Friday, 9 May 2008
The Hobbit Wars: Did An 18 000 Year-Old Hobbit See A Dentist?
An Australian paleopathologist has raised a stir by suggesting that a tiny human fossil claimed to be 18 000 years old actually had a tooth filled by a dentist. Called hobbits because of their size (1 meter), the remains of H. floresiensis were found in a cave on the Indonesian island of Flores in 2003 and 2004.
As recently reported by ScienceNow Daily News, Maciej Henneberg of the University of Adelaide photographed the jaws of a H. floresiensis specimen (LB1) in 2005. When he later studied the photos he thought he saw evidence of a whitish cement filling, a technique dentists used in the Flores area in the 1930s instead of metal amalgams.
The hobbit wars have been raging almost continually since their initial discovery, with many researchers claiming that H. floresiensis is just a modern human suffering from microcephaly or some other condition that stunted their growth and should not be classified as a distinct species. Some scientists, however, remain sceptical of such claims.
It seems that the hobbit wars are far from over. Peter Brown of the University of Adelaide, who was part of the research team that initially reported the hobbit find, insists that he investigated the LB1 specimen (in 2004) and did not seen any signs of filling.

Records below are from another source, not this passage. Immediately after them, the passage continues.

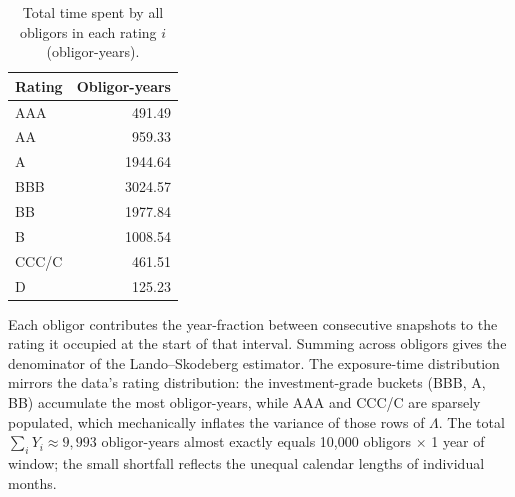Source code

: \documentclass[
  11pt,
]{article}
\newenvironment{Shaded}{\begin{snugshade}}{\end{snugshade}}
\newcommand{\AttributeTok}[1]{\textcolor[rgb]{0.13,0.29,0.53}{#1}}
\newcommand{\CommentTok}[1]{\textcolor[rgb]{0.56,0.35,0.01}{\textit{#1}}}
\newcommand{\ConstantTok}[1]{\textcolor[rgb]{0.56,0.35,0.01}{#1}}
\newcommand{\DataTypeTok}[1]{\textcolor[rgb]{0.13,0.29,0.53}{#1}}
\newcommand{\DecValTok}[1]{\textcolor[rgb]{0.00,0.00,0.81}{#1}}
\newcommand{\FloatTok}[1]{\textcolor[rgb]{0.00,0.00,0.81}{#1}}
\newcommand{\FunctionTok}[1]{\textcolor[rgb]{0.13,0.29,0.53}{\textbf{#1}}}
\newcommand{\NormalTok}[1]{#1}
\newcommand{\OtherTok}[1]{\textcolor[rgb]{0.56,0.35,0.01}{#1}}
\newcommand{\SpecialCharTok}[1]{\textcolor[rgb]{0.81,0.36,0.00}{\textbf{#1}}}
\newcommand{\StringTok}[1]{\textcolor[rgb]{0.31,0.60,0.02}{#1}}
\begin{document}
\begin{Shaded}
\end{Shaded}

\begin{longtable}[t]{lr}
\caption{\label{tab:task1-Y-table}Total time spent by all obligors in each rating $i$ (obligor-years).}\\
\toprule
Rating & Obligor-years\\
\midrule
AAA & 491.49\\
AA & 959.33\\
A & 1944.64\\
BBB & 3024.57\\
BB & 1977.84\\
\addlinespace
B & 1008.54\\
CCC/C & 461.51\\
D & 125.23\\
\bottomrule
\end{longtable}

Each obligor contributes the year-fraction between consecutive snapshots
to the rating it occupied at the start of that interval. Summing across
obligors gives the denominator of the Lando--Skodeberg estimator. The
exposure-time distribution mirrors the data's rating distribution: the
investment-grade buckets (BBB, A, BB) accumulate the most obligor-years,
while AAA and CCC/C are sparsely populated, which mechanically inflates
the variance of those rows of \(\Lambda\). The total
\(\sum_i Y_i \approx 9{,}993\) obligor-years almost exactly equals
10,000 obligors \(\times\) 1 year of window; the small shortfall
reflects the unequal calendar lengths of individual months.
\end{document}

As is often the case with fossil finds, researchers tend to guard their specimens jealously and are reluctant to let their colleagues study the skulls. The Indonesians who have the hobbit remains in their possession are analysing them. They have denied Hennenberg’s research team access to them so he is not able to verify his claim.
Dating human ancestors has often been a vey tricky process. Different dating methods and starting assumptions can produce results that differ considerably from each other. For instance, In 1967 Richard Leakey found a skull now known as KNM-ER 1470 (which stands for Kenya National Museum, East Rudolph, museum acquisition number 1470) in the Lake Turkana area of northern Kenya. The skull looked very modern and very human-like but was initially thought to be 2.9 million years old.
Following the discovery, a heated exchange of ideas continued unabated on the pages of the journal Nature for over ten years. During that time, the initially published date fell from 2.61 million years to 1.88 million years in 1981.
Thus, if past struggles are any indication, the hobbit wars might well continue for a long time to come.
Read more abbout hobbits here.
Culotta, Elizabeth. 2008. Tempest in a Hobbit Tooth. ScienceNOw Daily News. 24 April http://sciencenow.sciencemag.org/cgi/content/full/2008/424/2
Lubenow, Marvin L. 1992. Bones of Contention. Grand Rapids, MI: Baker Books.